----- Source records

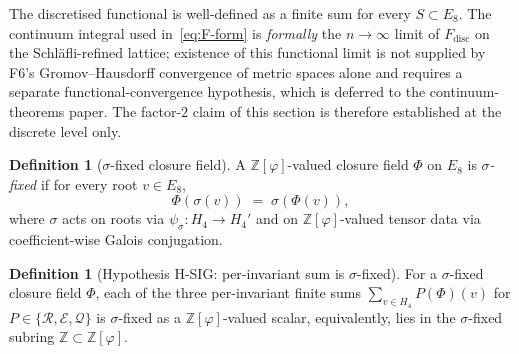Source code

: \documentclass[12pt]{article}
\theoremstyle{definition}
\newtheorem{definition}[theorem]{Definition}
\theoremstyle{remark}
\newcommand{\Zphi}{\mathbb{Z}[\varphi]}
\begin{document}
The discretised functional is well-defined as a finite sum for every $S \subset E_8$. The continuum integral used in~\eqref{eq:F-form} is \emph{formally} the $n \to \infty$ limit of $F_{\mathrm{disc}}$ on the Schl\"afli-refined lattice; existence of this functional limit is not supplied by F6's Gromov--Hausdorff convergence of metric spaces alone and requires a separate functional-convergence hypothesis, which is deferred to the continuum-theorems paper. The factor-$2$ claim of this section is therefore established at the discrete level only.

\begin{definition}[$\sigma$-fixed closure field]\label{def:sigma-fixed}
A $\Zphi$-valued closure field $\Phi$ on $E_8$ is \emph{$\sigma$-fixed} if for every root $v \in E_8$,
\begin{equation}\label{eq:sigma-fixed}
\Phi(\sigma(v)) \;=\; \sigma(\Phi(v)),
\end{equation}
where $\sigma$ acts on roots via $\psi_\sigma : H_4 \to H_4'$ and on $\Zphi$-valued tensor data via coefficient-wise Galois conjugation.
\end{definition}

\begin{definition}[Hypothesis H-SIG: per-invariant sum is $\sigma$-fixed]\label{hyp:SIG}
For a $\sigma$-fixed closure field $\Phi$, each of the three per-invariant finite sums $\sum_{v \in H_4} P(\Phi)(v)$ for $P \in \{\mathcal R, \mathcal E, \mathcal Q\}$ is $\sigma$-fixed as a $\Zphi$-valued scalar, equivalently, lies in the $\sigma$-fixed subring $\mathbb{Z} \subset \Zphi$.
\end{definition}
\end{document}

----------

▸ Task
Which lines of the entries above contain the string "theoremstyle"? Copy each one.

▸ Answer box
\theoremstyle{definition}
\theoremstyle{remark}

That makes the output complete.